Amharic Language Hate Speech Detection on Social Media - Abstract
Social media platforms enable rapid communication, information sharing, and opinion expression. However, their misuse for hate speech targeting race,
religion and political differences has become a growing concern. This issue is particularly sensitive for underrepresented languages like Amharic, a Semitic
language with the second-largest number of speakers after Arabic and the working language of Ethiopia. This study addresses the challenge of detecting
hate speech in Amharic text by analyzing posts and comments from Facebook, YouTube, and Twitter.
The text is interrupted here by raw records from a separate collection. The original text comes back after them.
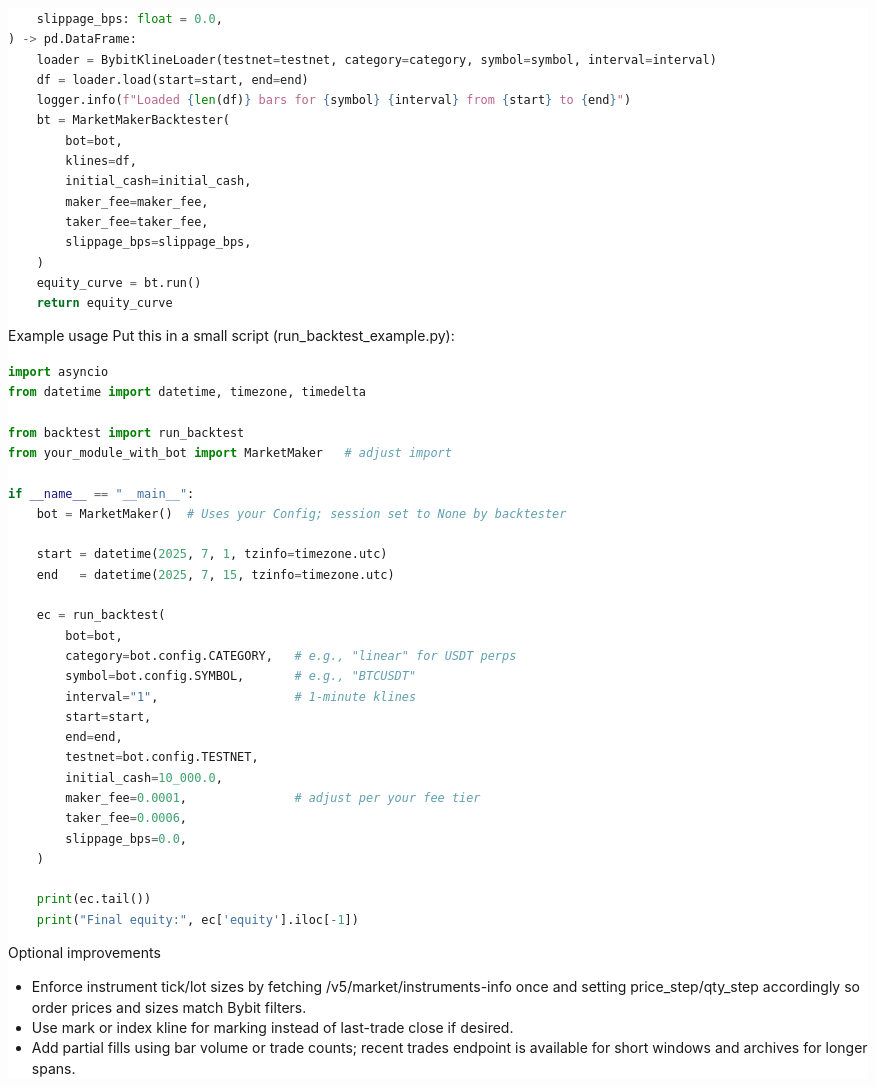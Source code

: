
 ```python
    slippage_bps: float = 0.0,
) -> pd.DataFrame:
    loader = BybitKlineLoader(testnet=testnet, category=category, symbol=symbol, interval=interval)
    df = loader.load(start=start, end=end)
    logger.info(f"Loaded {len(df)} bars for {symbol} {interval} from {start} to {end}")
    bt = MarketMakerBacktester(
        bot=bot,
        klines=df,
        initial_cash=initial_cash,
        maker_fee=maker_fee,
        taker_fee=taker_fee,
        slippage_bps=slippage_bps,
    )
    equity_curve = bt.run()
    return equity_curve
```

Example usage
Put this in a small script (run_backtest_example.py):

```python
import asyncio
from datetime import datetime, timezone, timedelta

from backtest import run_backtest
from your_module_with_bot import MarketMaker   # adjust import

if __name__ == "__main__":
    bot = MarketMaker()  # Uses your Config; session set to None by backtester

    start = datetime(2025, 7, 1, tzinfo=timezone.utc)
    end   = datetime(2025, 7, 15, tzinfo=timezone.utc)

    ec = run_backtest(
        bot=bot,
        category=bot.config.CATEGORY,   # e.g., "linear" for USDT perps
        symbol=bot.config.SYMBOL,       # e.g., "BTCUSDT"
        interval="1",                   # 1-minute klines
        start=start,
        end=end,
        testnet=bot.config.TESTNET,
        initial_cash=10_000.0,
        maker_fee=0.0001,               # adjust per your fee tier
        taker_fee=0.0006,
        slippage_bps=0.0,
    )

    print(ec.tail())
    print("Final equity:", ec['equity'].iloc[-1])
```

Optional improvements
- Enforce instrument tick/lot sizes by fetching /v5/market/instruments-info once and setting price_step/qty_step accordingly so order prices and sizes match Bybit filters. 
- Use mark or index kline for marking instead of last-trade close if desired. 
- Add partial fills using bar volume or trade counts; recent trades endpoint is available for short windows and archives for longer spans. 
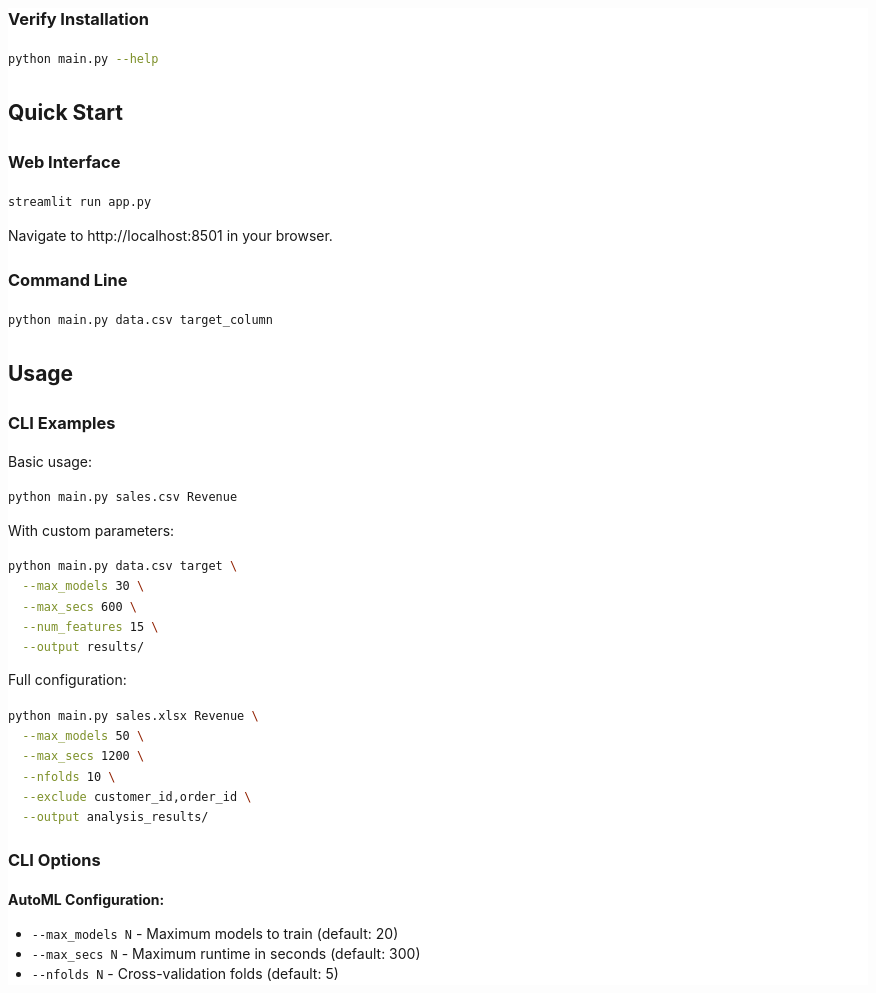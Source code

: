 ### Verify Installation

```bash
python main.py --help
```

## Quick Start

### Web Interface

```bash
streamlit run app.py
```

Navigate to http://localhost:8501 in your browser.

### Command Line

```bash
python main.py data.csv target_column
```

## Usage

### CLI Examples

Basic usage:
```bash
python main.py sales.csv Revenue
```

With custom parameters:
```bash
python main.py data.csv target \
  --max_models 30 \
  --max_secs 600 \
  --num_features 15 \
  --output results/
```

Full configuration:
```bash
python main.py sales.xlsx Revenue \
  --max_models 50 \
  --max_secs 1200 \
  --nfolds 10 \
  --exclude customer_id,order_id \
  --output analysis_results/
```

### CLI Options

**AutoML Configuration:**
- `--max_models N` - Maximum models to train (default: 20)
- `--max_secs N` - Maximum runtime in seconds (default: 300)
- `--nfolds N` - Cross-validation folds (default: 5)
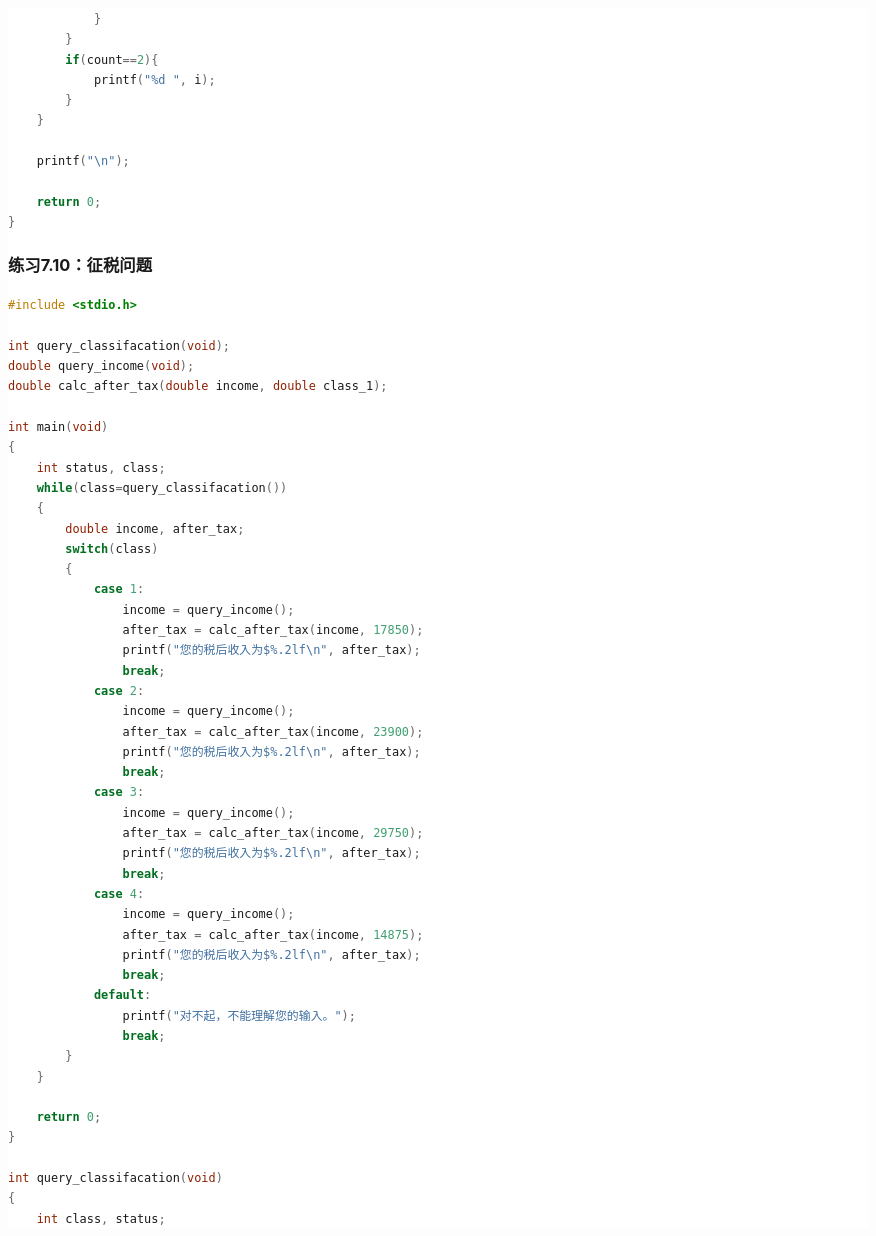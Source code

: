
 ```c
			}
		}
		if(count==2){
			printf("%d ", i);
		}
	}

	printf("\n");

	return 0;
}

```

### 练习7.10：征税问题

```c
#include <stdio.h>

int query_classifacation(void);
double query_income(void);
double calc_after_tax(double income, double class_1);

int main(void)
{
	int status, class;
	while(class=query_classifacation())
	{
		double income, after_tax;
		switch(class)
		{
			case 1:
				income = query_income();
				after_tax = calc_after_tax(income, 17850);
				printf("您的税后收入为$%.2lf\n", after_tax);
				break;
			case 2:
				income = query_income();
				after_tax = calc_after_tax(income, 23900);
				printf("您的税后收入为$%.2lf\n", after_tax);
				break;
			case 3:
				income = query_income();
				after_tax = calc_after_tax(income, 29750);
				printf("您的税后收入为$%.2lf\n", after_tax);
				break;
			case 4:
				income = query_income();
				after_tax = calc_after_tax(income, 14875);
				printf("您的税后收入为$%.2lf\n", after_tax);
				break;
			default:
				printf("对不起，不能理解您的输入。");
				break;
		}
	}

	return 0;
}

int query_classifacation(void)
{
	int class, status;
```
A dataset of 7,590 labeled entries was collected
using the Face pager tool, focusing on hate speech related to race, religion, politics, and neutral content. The dataset was annotated with the guidance of
researchers, legal experts, and language specialists. Preprocessing techniques, including data cleaning, tokenization, and normalization, were applied, and
feature extraction was performed using embedding layers. The dataset was split into training (80%), validation (10%), and testing (10%) sets. Several deep
learning models LSTM, BiLSTM, GRU, BiGRU, and RoBERTa were developed and evaluated using precision, recall, F1-score, and accuracy metrics. The RoBERTa
model outperformed others, achieving an accuracy of 91%. This research highlights the effectiveness of advanced deep learning techniques in detecting
Amharic hate speech, offering a valuable tool for mitigating this critical issue in Ethiopian social media contexts.